You'll be familiar with the core ideas behind the GO series of games, hopefuly, here's my review of Hitman GO and Lara Croft GO, both of which I loved. They're turn-based puzzles, building in action and excitement while at the same time going as slow as your brain needs it to. In each case you're controlling a character, moving them around a grid, swipe by swipe (anywhere on the screen). In your way are baddies, guards, obstacles, traps, and much more - and as you progress through the 50 or so levels these get trickier to defeat, requiring more planning and more precise movement sequences.
50 levels sounds lower than in previous GO games and you're right, Deus Ex GO is smaller, with a claimed total playing time of three hours if you already know how to defeat every level/location - though in reality it will take many times that because of all the trial and error logic and calculation needed! Plus there's a new system of user level building, whereby you can design your own puzzle levels and play those from others once they've been checked by Square Enix.
As usual, the presentation is first class in terms of high resolution visuals and immersive stereo soundtrack, this time with a slight Tangerine Dream/electronic slant. Bone-crunching sound effects accompany any on-screen attacks and animations resolve these and various power-ups (such as turning 'invisible'). Even when (you're) thinking, lots of items in each level animate, jiggle, move and act as if they were 'alive'. The £4 purchase price is your entrance fee to this gaming world and, as with Hitman and Lara Croft, it's absolutely worth it.
Thankfully, Square Enix has been iterating on the way it syncs your progress - Hitman had no syncing whatsoever, so you'd have to play through all previous levels again if you switched (or reset your) device, while Lara Croft used a custom Square Enix online account and server. With Deus Ex Go UWP on Windows 10, there's full integration with your Microsoft account and everything's synced nicely through this, along with full compatibility with secondary (Continuum) displays, tablets and laptops. In fact, crank this through a 46" TV/speaker system and Continuum from a Lumia 950 (say) and the visuals and sound really come to life - you'll notice details you hadn't seen on the phone alone.

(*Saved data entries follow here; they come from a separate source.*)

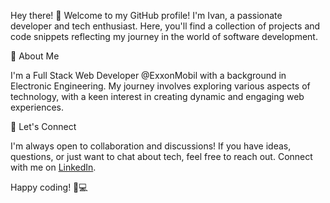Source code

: Hey there! 👋
Welcome to my GitHub profile! I'm Ivan, a passionate developer and tech enthusiast. Here, you'll find a collection of projects and code snippets reflecting my journey in the world of software development.

🚀 About Me

I'm a Full Stack Web Developer @ExxonMobil with a background in Electronic Engineering. My journey involves exploring various aspects of technology, with a keen interest in creating dynamic and engaging web experiences.
<!--
🌐 Projects
Feel free to explore my repositories, where I've shared some of my work. While the projects may vary, my goal is always to learn, create, and contribute to the tech community.
-->
🤝 Let's Connect

I'm always open to collaboration and discussions! If you have ideas, questions, or just want to chat about tech, feel free to reach out. Connect with me on [LinkedIn](https://www.linkedin.com/in/ivan-rubin-dev/).

Happy coding! 🚀💻
<!--
**ivanrubin10/ivanrubin10** is a ✨ _special_ ✨ repository because its `README.md` (this file) appears on your GitHub profile.

Here are some ideas to get you started:

- 🔭 I’m currently working on ...
- 🌱 I’m currently learning ...
- 👯 I’m looking to collaborate on ...
- 🤔 I’m looking for help with ...
- 💬 Ask me about ...
- 📫 How to reach me: ...
- 😄 Pronouns: ...
- ⚡ Fun fact: ...
-->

What's fascinating is that each of the GO series has gameplay elements that are unique, themed after the franchise/world in which the game sits. So in Hitman GO you had piles of stones to throw in order to attract the attention of a guard (and mislead him); in Lara Croft you had (among many innovations) spears, with which you could strike down nominated guard snakes from a distance; and here (in a dystopian high tech future world) in Deus Ex GO you have an invisibility power-up (you can't be seen by the guards for two turns) and wizardry over hacking, letting you take control of defensive gun turrets, manipulate rotating level sections, and so on. Meanwhile, bad guys can don 'titan' armour when they see you, making them invincible, and robots come along later in the game, with their own agendas and potencies. Each of the series feels very different, yet undeniably playable and luxurious in its own way.
If there are any catches to Deus Ex GO, then they're in performance and in level complexity. Well, the latter's just me wimping out after a dozen levels because of the sheer amount of time needed to work out and play through every level. Don't get me wrong, it's great fun, but there will come a point where you're best advised to give the game a rest for a few days or weeks and then come back to it fresh - thanks to the account support, you can pick up right where you left off, hopefully.

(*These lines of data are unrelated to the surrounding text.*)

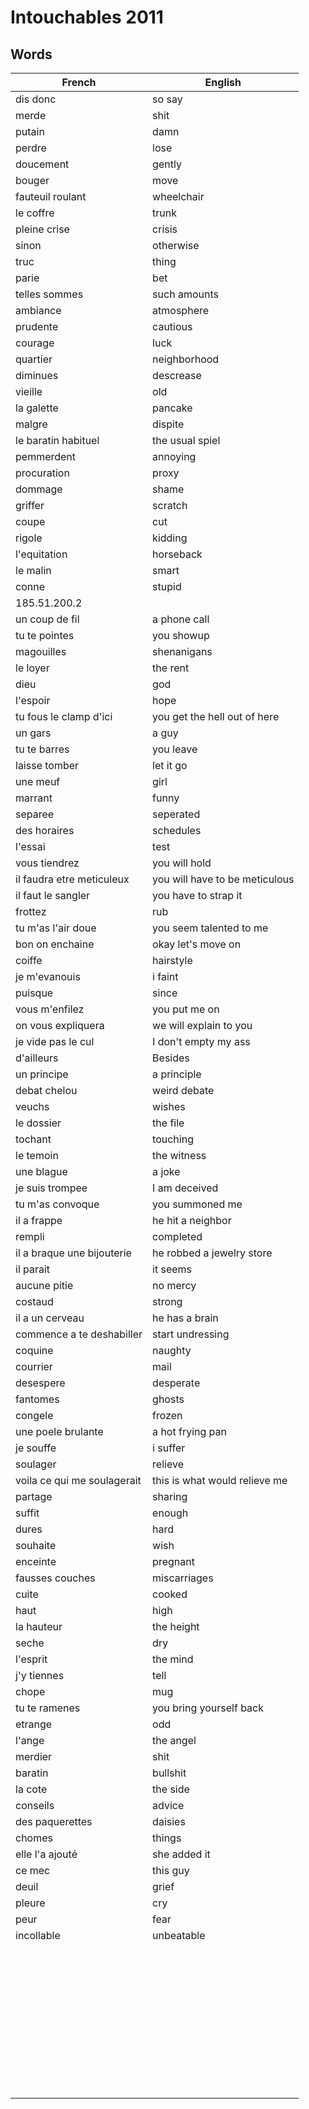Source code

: # Intouchables 2011

## Words
| French | English |
| ------ | ------- |
| dis donc | so say |
| merde | shit |
| putain | damn |
| perdre | lose |
| doucement | gently |
| bouger | move |
| fauteuil roulant | wheelchair |
| le coffre | trunk |
| pleine crise | crisis |
| sinon | otherwise |
| truc | thing |
| parie | bet |
| telles sommes | such amounts  |
| ambiance |  atmosphere|
| prudente | cautious |
| courage | luck |
| quartier | neighborhood |
| diminues | descrease |
| vieille | old |
| la galette | pancake |
| malgre | dispite |
| le baratin  habituel |  the usual spiel |
| pemmerdent | annoying |
| procuration | proxy |
|  dommage | shame |
|  griffer | scratch |
| coupe | cut |
| rigole  | kidding |
| l'equitation | horseback |
| le malin | smart |
| conne | stupid |
|  185.51.200.2|  |
|  un coup de fil | a phone call |
|  tu te pointes | you showup |
|  magouilles | shenanigans |
|  le loyer | the rent |
|  dieu | god |
|  l'espoir | hope |
|  tu fous le clamp d'ici |  you get the hell out of here |
| un gars | a guy |
| tu te barres  | you leave |
|  laisse tomber | let it go|
| une meuf | girl |
|  marrant | funny |
| separee | seperated |
|  des horaires | schedules |
|  l'essai | test |
|  vous tiendrez | you will hold |
|  il faudra etre meticuleux | you will have to be meticulous |
|  il faut le sangler | you have to strap it |
|  frottez | rub |
|  tu m'as l'air doue | you seem talented to me |
|  bon on enchaine | okay let's move on  |
|  coiffe | hairstyle |
| je m'evanouis | i faint |
|  puisque | since |
| vous m'enfilez |  you put me on |
|  on vous expliquera |  we will explain to you |
|  je vide pas le cul | I don't empty my ass |
|  d'ailleurs | Besides |
|  un principe | a principle |
|  debat chelou | weird debate |
| veuchs | wishes |
| le dossier | the file |
| tochant | touching |
| le temoin | the witness |
| une blague | a joke |
| je suis trompee | I am deceived |
| tu m'as convoque | you summoned me |
| il a frappe | he hit a neighbor |
| rempli | completed |
| il a braque une bijouterie | he robbed a jewelry store |
| il parait | it seems |
|  aucune pitie | no mercy |
| costaud | strong |
| il a un cerveau | he has a brain |
| commence a te deshabiller | start undressing |
| coquine | naughty |
| courrier | mail |
| desespere | desperate |
| fantomes | ghosts |
| congele | frozen |
| une poele brulante | a hot frying pan |
| je souffe | i suffer |
| soulager | relieve |
| voila ce qui me soulagerait | this is what would relieve me |
| partage | sharing |
| suffit | enough |
| dures | hard |
| souhaite | wish |
| enceinte | pregnant |
| fausses couches | miscarriages |
| cuite | cooked |
| haut | high |
| la hauteur | the height |
| seche | dry |
| l'esprit | the mind |
| j'y tiennes | tell |
| chope | mug |
| tu te ramenes | you bring yourself back |
| etrange | odd |
| l'ange | the angel |
| merdier | shit |
| baratin | bullshit |
| la cote | the side |
| conseils | advice |
| des paquerettes | daisies |
| chomes | things |
| elle l'a ajouté | she added it |
| ce mec | this guy |
| deuil  | grief |
| pleure | cry |
| peur | fear |
| incollable | unbeatable |
|  |  |
|  |  |
|  |  |
|  |  |
|  |  |
|  |  |
|  |  |
|  |  |
|  |  |
|  |  |
|  |  |
|  |  |
|  |  |
|  |  |
|  |  |
|  |  |
|  |  |
|  |  |
|  |  |
|  |  |
|  |  |
|  |  |
|  |  |
|  |  |
|  |  |
|  |  |
|  |  |
|  |  |
|  |  |
|  |  |
|  |  |
|  |  |
|  |  |
|  |  |
|  |  |
|  |  |
|  |  |
|  |  |
|  |  |
|  |  |
|  |  |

Performance is a touchy subject. How fast should a massive game like this be? Once you're into a level then response to touch gestures is absolutely fine, but Deus Ex GO can take a minute to load, is the best part of a Gigabyte on your phone storage, and needs 2GB RAM. As long as you're aware of all this and are happy then you'll be fine - after the initial launching, levels appear in only a few seconds (in fact, faster than on Hitman and Lara Croft).
In addition to the (relatively modest) purchase price, there are also micro-transactions for 'undos' (undoing your last gesture, so that you can try something else without having to play through the level all over again), 'resets' (after playing the game for hours I'm still not sure what these are!), and 'solutions' (literally, guided actions on screen to solve a level that's been plaguing you). You don't strictly need any of these in order to play right through the game, and you do get some solutions (and 70 or so 'undos') for 'free'. But once you get to levels which are genuinely driving you out of your skull then you may well find a fiver spent on extra aids like this a good investment of money/time.
The screenshots here will give you a good idea of the scope and quality of Deux Ex GO. But if you want more then I'll embed a gameplay video at the bottom, for your interest.
Deus Ex GO is another more-than-solid entry in the GO series of puzzles. In addition to being available on all Windows 10 form factors, it's also available on other mobile platforms, of course. And yes, Windows is catching up with iOS and Android here, but at least you've got no excuse now not to don your cloak of invisibility and investigate the terrorist-overrun mansion properly...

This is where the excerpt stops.